(Source data)
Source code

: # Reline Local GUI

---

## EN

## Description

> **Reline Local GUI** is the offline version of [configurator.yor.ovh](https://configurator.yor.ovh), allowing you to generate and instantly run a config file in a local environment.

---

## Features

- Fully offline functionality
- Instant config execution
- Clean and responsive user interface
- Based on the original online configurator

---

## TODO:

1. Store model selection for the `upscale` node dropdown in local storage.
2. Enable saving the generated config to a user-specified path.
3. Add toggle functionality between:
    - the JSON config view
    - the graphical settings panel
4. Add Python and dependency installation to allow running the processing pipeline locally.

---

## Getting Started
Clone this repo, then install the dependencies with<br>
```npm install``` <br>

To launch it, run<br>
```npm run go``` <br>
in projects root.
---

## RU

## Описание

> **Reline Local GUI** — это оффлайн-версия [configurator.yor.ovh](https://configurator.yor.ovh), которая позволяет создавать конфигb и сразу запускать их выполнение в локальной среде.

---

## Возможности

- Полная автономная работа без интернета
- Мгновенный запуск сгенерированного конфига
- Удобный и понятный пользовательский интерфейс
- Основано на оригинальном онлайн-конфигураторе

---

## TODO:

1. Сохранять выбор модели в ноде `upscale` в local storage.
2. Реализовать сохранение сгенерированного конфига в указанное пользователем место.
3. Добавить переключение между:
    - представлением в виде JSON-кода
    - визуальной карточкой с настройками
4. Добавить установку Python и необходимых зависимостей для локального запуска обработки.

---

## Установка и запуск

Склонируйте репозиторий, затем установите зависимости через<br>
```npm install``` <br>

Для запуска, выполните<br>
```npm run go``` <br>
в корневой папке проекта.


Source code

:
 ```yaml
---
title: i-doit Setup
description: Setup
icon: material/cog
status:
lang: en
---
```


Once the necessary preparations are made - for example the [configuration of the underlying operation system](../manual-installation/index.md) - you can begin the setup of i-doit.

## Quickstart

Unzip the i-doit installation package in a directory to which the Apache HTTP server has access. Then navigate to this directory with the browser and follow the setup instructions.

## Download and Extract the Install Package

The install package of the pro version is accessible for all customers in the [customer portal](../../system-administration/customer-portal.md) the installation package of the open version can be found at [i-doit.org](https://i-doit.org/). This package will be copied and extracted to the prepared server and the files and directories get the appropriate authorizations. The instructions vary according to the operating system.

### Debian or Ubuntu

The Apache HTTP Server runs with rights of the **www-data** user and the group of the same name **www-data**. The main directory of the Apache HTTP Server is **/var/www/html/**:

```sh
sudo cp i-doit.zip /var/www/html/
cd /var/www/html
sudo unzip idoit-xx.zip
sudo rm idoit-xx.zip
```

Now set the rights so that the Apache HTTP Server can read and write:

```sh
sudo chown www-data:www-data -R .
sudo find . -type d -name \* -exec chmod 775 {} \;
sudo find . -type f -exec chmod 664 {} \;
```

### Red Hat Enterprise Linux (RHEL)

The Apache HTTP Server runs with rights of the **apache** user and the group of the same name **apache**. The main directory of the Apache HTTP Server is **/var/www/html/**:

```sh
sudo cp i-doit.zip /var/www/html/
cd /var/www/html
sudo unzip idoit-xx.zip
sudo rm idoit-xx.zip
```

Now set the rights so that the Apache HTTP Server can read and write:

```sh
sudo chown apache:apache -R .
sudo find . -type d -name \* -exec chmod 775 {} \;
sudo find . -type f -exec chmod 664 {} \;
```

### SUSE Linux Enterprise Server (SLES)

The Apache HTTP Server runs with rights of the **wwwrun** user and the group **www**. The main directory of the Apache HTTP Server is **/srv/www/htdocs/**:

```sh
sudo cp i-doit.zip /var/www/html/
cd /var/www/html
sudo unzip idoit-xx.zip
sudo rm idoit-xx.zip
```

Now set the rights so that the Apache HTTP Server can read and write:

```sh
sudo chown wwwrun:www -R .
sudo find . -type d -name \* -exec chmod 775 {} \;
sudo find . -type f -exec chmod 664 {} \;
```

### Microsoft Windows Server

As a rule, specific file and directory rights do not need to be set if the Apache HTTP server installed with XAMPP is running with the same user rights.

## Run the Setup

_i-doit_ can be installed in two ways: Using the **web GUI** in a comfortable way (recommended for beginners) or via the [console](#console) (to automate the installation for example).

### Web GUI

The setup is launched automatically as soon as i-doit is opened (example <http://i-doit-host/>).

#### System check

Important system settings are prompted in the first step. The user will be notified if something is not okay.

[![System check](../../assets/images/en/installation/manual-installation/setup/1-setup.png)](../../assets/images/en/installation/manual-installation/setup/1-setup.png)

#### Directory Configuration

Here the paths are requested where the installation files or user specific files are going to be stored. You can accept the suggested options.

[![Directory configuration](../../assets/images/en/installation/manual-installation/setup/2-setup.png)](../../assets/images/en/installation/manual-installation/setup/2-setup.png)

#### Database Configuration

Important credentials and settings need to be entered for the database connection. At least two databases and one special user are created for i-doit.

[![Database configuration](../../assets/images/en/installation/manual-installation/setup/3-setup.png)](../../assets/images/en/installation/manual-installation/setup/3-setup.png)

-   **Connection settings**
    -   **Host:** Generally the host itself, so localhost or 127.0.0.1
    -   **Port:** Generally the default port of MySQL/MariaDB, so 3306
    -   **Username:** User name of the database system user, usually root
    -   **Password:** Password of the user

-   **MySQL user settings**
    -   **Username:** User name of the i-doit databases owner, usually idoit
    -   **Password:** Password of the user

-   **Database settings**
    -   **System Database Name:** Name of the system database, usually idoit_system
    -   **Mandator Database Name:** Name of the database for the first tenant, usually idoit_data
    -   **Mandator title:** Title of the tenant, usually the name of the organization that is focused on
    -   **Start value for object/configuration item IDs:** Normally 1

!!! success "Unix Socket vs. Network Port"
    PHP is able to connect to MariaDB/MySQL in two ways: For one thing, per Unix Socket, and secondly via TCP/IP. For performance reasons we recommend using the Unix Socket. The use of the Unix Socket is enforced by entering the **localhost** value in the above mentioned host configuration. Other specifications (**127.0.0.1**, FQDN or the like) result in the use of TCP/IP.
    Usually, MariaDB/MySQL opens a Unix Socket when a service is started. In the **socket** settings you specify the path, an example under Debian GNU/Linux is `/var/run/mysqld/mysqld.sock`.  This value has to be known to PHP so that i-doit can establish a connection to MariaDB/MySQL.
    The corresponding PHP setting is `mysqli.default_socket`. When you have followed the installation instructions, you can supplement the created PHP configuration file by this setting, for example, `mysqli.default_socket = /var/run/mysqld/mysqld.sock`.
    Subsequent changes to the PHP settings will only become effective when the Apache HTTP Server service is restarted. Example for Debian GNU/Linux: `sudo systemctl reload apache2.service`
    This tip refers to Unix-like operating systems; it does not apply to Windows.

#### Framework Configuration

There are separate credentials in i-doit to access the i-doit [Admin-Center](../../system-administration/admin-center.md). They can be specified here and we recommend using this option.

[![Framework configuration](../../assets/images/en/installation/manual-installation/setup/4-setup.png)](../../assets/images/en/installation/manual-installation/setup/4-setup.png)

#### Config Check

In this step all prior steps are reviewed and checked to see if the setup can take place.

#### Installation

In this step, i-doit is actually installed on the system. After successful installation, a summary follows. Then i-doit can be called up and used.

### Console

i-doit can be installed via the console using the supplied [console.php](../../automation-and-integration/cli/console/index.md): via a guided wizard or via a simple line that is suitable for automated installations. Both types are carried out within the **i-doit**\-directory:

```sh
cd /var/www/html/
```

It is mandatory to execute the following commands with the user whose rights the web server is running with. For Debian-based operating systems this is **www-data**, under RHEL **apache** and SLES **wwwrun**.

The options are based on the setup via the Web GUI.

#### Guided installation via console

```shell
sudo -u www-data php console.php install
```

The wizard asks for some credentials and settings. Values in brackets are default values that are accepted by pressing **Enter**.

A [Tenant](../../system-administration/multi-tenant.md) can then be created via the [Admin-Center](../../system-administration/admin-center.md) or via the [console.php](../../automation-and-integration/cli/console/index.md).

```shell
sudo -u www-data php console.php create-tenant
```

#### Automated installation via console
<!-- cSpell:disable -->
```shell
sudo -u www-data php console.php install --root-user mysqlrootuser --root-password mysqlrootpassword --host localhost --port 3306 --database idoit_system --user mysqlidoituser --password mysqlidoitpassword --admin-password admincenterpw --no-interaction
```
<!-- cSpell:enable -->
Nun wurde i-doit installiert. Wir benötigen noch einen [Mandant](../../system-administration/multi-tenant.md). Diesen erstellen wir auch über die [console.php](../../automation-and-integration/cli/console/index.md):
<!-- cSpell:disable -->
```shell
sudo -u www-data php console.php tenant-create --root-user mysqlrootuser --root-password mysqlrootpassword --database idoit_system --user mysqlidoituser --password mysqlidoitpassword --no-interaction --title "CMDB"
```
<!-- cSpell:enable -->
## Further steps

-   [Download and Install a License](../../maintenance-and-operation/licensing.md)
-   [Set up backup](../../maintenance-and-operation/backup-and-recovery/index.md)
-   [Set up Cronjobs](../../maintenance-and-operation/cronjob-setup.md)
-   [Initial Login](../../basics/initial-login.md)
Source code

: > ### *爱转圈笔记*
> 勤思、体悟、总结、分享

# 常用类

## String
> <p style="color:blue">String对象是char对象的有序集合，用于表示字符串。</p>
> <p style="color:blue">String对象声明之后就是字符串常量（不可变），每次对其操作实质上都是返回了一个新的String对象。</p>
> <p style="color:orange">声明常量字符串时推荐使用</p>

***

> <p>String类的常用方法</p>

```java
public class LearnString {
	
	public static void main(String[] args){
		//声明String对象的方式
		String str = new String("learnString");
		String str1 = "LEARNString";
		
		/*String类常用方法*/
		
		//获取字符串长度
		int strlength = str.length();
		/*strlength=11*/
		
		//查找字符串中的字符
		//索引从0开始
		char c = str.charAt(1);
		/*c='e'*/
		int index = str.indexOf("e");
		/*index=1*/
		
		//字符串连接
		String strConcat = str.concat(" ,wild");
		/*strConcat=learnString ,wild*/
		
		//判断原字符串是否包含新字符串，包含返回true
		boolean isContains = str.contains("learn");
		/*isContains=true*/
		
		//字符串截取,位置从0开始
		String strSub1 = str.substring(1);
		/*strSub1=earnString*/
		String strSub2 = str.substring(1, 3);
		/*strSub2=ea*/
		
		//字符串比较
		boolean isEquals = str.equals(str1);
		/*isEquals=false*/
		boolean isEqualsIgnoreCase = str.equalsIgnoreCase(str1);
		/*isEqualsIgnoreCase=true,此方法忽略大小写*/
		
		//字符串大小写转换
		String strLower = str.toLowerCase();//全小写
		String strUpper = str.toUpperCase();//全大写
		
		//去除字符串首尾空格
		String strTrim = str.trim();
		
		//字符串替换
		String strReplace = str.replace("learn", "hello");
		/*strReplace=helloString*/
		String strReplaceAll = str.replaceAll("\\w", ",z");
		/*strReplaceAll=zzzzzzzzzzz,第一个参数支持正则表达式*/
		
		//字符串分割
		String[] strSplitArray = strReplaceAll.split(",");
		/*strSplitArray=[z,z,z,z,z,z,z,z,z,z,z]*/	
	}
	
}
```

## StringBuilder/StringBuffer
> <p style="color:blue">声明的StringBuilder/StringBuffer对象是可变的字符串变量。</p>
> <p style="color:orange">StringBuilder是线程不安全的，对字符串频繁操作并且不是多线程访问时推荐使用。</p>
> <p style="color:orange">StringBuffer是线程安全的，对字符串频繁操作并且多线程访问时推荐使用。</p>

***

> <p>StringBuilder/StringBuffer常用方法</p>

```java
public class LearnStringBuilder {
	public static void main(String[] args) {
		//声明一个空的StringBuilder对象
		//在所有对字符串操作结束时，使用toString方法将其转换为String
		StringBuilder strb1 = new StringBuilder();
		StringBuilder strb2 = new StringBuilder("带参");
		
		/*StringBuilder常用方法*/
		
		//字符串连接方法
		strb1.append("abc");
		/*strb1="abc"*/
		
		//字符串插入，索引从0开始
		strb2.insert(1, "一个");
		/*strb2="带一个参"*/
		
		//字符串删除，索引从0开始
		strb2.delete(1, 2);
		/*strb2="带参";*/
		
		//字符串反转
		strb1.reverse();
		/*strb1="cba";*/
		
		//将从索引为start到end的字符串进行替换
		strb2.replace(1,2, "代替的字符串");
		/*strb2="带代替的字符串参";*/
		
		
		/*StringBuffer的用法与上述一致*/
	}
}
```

*EXERCISE BRIEF:* Only lines with the word "MariaDB" are wanted; pull each of them from the records.

*RESULT OF THE TASK:*
    -   **Port:** Generally the default port of MySQL/MariaDB, so 3306
    PHP is able to connect to MariaDB/MySQL in two ways: For one thing, per Unix Socket, and secondly via TCP/IP. For performance reasons we recommend using the Unix Socket. The use of the Unix Socket is enforced by entering the **localhost** value in the above mentioned host configuration. Other specifications (**127.0.0.1**, FQDN or the like) result in the use of TCP/IP.
    Usually, MariaDB/MySQL opens a Unix Socket when a service is started. In the **socket** settings you specify the path, an example under Debian GNU/Linux is `/var/run/mysqld/mysqld.sock`.  This value has to be known to PHP so that i-doit can establish a connection to MariaDB/MySQL.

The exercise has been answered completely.